Problem to solve: Reproduce, character for character, the entries from their opening line through the line with "7.10. Рабочее окно".

Exercise material:
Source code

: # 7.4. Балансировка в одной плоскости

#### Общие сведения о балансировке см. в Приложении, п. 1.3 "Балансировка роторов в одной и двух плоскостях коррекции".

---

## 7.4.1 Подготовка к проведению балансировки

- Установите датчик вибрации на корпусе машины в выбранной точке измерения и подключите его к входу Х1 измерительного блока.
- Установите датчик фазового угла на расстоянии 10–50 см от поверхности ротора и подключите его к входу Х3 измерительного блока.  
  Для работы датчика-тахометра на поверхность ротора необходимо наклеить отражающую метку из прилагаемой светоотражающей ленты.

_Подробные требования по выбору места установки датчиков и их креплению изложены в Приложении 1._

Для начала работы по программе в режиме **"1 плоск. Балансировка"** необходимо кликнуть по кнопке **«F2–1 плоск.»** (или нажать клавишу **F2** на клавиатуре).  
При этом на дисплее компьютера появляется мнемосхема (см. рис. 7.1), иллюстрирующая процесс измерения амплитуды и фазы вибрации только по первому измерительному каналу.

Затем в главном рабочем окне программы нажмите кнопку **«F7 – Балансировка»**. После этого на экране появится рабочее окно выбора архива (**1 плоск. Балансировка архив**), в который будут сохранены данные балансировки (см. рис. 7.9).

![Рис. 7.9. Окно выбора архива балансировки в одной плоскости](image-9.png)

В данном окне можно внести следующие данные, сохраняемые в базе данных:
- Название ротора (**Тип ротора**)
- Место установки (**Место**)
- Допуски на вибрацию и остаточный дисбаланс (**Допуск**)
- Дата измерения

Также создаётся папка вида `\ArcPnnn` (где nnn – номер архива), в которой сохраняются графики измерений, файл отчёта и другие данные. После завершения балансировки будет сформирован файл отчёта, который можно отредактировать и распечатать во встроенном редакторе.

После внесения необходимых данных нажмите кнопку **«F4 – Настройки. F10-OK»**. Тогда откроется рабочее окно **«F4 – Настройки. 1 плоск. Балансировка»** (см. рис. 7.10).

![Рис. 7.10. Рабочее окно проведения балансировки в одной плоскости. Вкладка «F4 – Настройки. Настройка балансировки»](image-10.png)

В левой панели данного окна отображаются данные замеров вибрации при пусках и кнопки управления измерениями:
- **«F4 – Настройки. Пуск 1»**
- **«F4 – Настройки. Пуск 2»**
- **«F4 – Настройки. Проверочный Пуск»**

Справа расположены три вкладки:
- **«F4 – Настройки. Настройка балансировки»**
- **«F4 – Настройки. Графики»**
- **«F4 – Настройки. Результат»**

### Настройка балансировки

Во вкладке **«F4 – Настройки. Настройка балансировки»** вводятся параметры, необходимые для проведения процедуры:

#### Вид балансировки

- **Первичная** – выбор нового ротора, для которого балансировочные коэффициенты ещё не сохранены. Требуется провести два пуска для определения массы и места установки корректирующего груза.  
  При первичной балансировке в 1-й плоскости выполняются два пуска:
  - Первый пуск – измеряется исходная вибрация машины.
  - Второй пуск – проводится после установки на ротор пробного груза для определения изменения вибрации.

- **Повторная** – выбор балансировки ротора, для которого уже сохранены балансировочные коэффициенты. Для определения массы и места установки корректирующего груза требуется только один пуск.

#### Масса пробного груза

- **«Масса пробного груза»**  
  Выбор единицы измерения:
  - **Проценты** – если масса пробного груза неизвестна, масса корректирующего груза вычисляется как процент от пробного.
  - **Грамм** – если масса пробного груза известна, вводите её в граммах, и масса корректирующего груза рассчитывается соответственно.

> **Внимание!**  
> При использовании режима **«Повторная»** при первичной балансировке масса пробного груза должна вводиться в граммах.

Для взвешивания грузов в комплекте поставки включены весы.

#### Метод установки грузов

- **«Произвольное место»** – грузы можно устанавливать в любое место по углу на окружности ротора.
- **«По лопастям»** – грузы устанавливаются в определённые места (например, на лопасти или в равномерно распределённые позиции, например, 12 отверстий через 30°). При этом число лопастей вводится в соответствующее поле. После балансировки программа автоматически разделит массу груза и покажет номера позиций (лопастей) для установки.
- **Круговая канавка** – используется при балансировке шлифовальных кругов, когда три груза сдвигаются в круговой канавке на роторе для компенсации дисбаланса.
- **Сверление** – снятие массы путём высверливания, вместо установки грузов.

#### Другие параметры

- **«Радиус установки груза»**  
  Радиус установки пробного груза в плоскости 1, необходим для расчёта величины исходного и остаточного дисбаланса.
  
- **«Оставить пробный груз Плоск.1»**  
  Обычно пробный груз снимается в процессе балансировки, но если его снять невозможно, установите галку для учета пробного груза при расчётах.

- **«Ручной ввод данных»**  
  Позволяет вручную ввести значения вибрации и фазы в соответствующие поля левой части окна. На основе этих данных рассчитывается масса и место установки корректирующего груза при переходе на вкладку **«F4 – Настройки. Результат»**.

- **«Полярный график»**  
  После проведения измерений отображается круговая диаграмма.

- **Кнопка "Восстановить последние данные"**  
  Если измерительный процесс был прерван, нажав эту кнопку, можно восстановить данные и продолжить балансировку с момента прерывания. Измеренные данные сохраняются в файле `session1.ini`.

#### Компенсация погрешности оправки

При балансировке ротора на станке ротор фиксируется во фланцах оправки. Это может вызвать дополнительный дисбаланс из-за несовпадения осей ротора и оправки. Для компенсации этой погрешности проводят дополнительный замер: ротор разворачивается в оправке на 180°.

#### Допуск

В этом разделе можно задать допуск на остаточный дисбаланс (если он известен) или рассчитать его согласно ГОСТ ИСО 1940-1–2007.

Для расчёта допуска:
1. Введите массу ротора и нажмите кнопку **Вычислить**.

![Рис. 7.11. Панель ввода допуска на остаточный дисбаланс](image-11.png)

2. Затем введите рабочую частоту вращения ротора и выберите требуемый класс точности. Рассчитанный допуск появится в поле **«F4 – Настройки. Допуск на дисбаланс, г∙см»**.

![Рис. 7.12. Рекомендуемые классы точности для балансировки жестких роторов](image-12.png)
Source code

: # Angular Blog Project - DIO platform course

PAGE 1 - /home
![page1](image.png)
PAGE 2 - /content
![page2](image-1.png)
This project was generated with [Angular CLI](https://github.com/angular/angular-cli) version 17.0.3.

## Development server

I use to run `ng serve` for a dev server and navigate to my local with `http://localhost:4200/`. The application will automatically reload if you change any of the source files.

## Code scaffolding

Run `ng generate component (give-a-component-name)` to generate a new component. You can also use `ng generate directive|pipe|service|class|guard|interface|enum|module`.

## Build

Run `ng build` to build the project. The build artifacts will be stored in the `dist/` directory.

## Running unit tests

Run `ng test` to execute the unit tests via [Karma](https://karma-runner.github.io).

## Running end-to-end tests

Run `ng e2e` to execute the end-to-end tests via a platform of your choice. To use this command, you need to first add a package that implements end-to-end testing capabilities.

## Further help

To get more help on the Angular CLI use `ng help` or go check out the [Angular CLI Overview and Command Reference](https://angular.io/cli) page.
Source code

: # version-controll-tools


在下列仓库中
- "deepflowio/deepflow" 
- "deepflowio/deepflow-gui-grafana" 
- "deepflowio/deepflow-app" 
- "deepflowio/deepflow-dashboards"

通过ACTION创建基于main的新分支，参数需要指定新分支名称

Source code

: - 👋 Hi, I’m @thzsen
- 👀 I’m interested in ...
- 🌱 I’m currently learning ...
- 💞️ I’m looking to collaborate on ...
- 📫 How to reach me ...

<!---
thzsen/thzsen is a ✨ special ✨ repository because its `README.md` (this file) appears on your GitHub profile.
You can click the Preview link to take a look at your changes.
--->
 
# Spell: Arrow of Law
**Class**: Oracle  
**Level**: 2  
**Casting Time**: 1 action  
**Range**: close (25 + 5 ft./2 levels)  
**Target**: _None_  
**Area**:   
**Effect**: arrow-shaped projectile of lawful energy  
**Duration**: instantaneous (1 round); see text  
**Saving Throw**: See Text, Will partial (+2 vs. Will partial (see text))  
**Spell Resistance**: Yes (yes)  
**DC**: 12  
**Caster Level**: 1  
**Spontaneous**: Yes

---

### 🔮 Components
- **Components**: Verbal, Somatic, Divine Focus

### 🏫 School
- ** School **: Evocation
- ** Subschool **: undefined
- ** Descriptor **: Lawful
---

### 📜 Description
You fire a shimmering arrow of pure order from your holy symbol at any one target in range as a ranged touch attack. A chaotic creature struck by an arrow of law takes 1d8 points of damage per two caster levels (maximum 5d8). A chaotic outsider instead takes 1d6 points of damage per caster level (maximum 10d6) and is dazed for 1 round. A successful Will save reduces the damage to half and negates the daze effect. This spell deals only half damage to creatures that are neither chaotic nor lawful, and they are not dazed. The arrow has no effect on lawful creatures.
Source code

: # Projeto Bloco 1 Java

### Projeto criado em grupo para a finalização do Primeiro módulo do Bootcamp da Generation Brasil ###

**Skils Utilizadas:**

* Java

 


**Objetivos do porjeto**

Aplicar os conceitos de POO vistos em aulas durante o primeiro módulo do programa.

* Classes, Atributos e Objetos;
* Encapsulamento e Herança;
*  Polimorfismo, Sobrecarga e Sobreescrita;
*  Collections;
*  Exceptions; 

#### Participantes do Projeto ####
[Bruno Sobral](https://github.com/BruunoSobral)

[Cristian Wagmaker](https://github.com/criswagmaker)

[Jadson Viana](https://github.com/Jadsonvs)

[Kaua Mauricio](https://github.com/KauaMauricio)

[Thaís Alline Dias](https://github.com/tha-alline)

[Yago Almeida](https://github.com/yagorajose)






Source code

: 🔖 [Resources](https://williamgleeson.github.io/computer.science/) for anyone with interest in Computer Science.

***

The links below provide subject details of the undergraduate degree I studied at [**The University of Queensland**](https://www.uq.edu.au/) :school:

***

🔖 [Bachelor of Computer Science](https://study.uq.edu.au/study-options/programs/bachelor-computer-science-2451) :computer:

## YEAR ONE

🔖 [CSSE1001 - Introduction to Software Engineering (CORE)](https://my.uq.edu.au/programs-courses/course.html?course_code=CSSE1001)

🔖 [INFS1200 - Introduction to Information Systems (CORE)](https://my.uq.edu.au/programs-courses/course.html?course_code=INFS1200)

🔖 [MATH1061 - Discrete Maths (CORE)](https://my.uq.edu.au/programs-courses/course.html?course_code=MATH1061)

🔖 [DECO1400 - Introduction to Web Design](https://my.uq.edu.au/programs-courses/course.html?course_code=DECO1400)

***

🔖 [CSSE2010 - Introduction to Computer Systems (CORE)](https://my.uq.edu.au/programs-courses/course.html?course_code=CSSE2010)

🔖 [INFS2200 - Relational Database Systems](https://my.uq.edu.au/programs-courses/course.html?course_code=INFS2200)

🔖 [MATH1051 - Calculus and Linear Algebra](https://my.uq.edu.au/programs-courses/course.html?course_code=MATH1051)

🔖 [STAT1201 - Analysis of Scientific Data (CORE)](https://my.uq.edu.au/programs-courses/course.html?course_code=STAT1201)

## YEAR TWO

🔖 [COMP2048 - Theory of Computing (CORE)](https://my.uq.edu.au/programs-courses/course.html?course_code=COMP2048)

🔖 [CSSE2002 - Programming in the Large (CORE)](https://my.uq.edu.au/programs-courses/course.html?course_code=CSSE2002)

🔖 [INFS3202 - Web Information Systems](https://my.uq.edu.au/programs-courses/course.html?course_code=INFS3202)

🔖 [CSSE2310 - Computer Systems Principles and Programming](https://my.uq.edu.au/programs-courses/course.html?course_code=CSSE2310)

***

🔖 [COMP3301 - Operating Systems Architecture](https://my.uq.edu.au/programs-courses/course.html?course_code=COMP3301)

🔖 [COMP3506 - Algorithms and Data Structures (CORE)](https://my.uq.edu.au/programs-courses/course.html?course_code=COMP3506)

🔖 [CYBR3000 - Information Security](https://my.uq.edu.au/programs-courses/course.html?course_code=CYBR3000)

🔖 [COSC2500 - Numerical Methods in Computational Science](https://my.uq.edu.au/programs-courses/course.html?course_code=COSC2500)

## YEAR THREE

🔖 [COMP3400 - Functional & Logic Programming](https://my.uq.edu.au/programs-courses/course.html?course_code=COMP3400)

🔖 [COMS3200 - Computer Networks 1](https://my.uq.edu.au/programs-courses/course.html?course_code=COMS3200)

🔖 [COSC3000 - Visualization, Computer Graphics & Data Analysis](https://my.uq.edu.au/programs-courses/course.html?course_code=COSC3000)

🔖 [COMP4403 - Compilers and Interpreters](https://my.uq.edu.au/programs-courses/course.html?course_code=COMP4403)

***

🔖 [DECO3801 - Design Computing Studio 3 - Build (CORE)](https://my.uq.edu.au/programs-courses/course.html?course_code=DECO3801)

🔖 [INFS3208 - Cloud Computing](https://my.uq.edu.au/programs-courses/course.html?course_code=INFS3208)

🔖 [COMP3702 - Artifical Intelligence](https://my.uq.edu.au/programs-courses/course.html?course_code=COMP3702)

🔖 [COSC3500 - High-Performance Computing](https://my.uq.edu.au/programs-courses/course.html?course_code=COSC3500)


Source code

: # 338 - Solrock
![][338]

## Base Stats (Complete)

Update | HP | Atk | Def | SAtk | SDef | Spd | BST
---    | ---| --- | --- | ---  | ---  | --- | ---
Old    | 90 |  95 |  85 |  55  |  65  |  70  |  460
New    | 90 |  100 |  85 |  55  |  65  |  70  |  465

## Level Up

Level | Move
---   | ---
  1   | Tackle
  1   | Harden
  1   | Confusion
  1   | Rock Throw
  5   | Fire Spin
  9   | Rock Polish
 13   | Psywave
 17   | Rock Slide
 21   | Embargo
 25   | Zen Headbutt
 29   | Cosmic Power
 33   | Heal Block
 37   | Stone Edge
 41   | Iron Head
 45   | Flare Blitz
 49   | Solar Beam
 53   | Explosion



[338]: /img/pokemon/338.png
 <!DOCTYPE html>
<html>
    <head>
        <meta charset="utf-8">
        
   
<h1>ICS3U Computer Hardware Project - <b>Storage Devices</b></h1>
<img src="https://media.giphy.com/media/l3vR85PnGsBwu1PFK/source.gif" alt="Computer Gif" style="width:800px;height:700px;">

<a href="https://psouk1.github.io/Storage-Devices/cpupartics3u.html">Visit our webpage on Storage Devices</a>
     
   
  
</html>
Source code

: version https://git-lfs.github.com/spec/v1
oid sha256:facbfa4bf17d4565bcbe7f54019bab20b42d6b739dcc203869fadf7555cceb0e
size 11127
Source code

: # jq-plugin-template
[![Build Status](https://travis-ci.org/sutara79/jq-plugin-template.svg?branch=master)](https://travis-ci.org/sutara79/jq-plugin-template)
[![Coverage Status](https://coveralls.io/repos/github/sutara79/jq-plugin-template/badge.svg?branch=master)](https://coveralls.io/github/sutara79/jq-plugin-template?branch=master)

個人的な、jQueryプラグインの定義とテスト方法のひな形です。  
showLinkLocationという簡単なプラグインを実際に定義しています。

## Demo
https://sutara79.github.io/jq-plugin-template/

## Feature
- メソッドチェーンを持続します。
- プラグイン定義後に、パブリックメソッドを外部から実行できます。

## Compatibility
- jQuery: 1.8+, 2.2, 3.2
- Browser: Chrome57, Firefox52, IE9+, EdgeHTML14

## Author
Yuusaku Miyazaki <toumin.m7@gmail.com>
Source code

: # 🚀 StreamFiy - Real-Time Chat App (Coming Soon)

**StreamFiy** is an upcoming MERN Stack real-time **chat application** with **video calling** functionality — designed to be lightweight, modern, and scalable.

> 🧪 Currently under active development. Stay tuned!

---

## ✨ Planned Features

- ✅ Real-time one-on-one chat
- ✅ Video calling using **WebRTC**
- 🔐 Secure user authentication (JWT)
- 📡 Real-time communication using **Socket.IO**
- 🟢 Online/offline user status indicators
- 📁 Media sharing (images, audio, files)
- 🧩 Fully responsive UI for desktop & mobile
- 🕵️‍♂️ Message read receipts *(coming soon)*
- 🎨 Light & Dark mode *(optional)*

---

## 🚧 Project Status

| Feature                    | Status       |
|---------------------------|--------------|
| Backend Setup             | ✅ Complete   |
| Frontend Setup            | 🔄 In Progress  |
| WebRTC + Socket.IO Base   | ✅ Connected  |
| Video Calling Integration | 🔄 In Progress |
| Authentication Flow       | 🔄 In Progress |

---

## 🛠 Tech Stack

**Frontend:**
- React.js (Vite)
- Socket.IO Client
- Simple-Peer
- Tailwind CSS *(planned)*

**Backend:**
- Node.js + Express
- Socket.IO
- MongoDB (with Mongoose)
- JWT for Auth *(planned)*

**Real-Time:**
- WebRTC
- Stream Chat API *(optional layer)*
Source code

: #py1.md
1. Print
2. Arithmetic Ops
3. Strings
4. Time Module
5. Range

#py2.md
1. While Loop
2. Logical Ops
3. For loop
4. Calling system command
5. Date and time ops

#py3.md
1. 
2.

Answer to the problem:
Source code

: # 7.4. Балансировка в одной плоскости

#### Общие сведения о балансировке см. в Приложении, п. 1.3 "Балансировка роторов в одной и двух плоскостях коррекции".

---

## 7.4.1 Подготовка к проведению балансировки

- Установите датчик вибрации на корпусе машины в выбранной точке измерения и подключите его к входу Х1 измерительного блока.
- Установите датчик фазового угла на расстоянии 10–50 см от поверхности ротора и подключите его к входу Х3 измерительного блока.  
  Для работы датчика-тахометра на поверхность ротора необходимо наклеить отражающую метку из прилагаемой светоотражающей ленты.

_Подробные требования по выбору места установки датчиков и их креплению изложены в Приложении 1._

Для начала работы по программе в режиме **"1 плоск. Балансировка"** необходимо кликнуть по кнопке **«F2–1 плоск.»** (или нажать клавишу **F2** на клавиатуре).  
При этом на дисплее компьютера появляется мнемосхема (см. рис. 7.1), иллюстрирующая процесс измерения амплитуды и фазы вибрации только по первому измерительному каналу.

Затем в главном рабочем окне программы нажмите кнопку **«F7 – Балансировка»**. После этого на экране появится рабочее окно выбора архива (**1 плоск. Балансировка архив**), в который будут сохранены данные балансировки (см. рис. 7.9).

![Рис. 7.9. Окно выбора архива балансировки в одной плоскости](image-9.png)

В данном окне можно внести следующие данные, сохраняемые в базе данных:
- Название ротора (**Тип ротора**)
- Место установки (**Место**)
- Допуски на вибрацию и остаточный дисбаланс (**Допуск**)
- Дата измерения

Также создаётся папка вида `\ArcPnnn` (где nnn – номер архива), в которой сохраняются графики измерений, файл отчёта и другие данные. После завершения балансировки будет сформирован файл отчёта, который можно отредактировать и распечатать во встроенном редакторе.

После внесения необходимых данных нажмите кнопку **«F4 – Настройки. F10-OK»**. Тогда откроется рабочее окно **«F4 – Настройки. 1 плоск. Балансировка»** (см. рис. 7.10).

![Рис. 7.10. Рабочее окно проведения балансировки в одной плоскости. Вкладка «F4 – Настройки. Настройка балансировки»](image-10.png)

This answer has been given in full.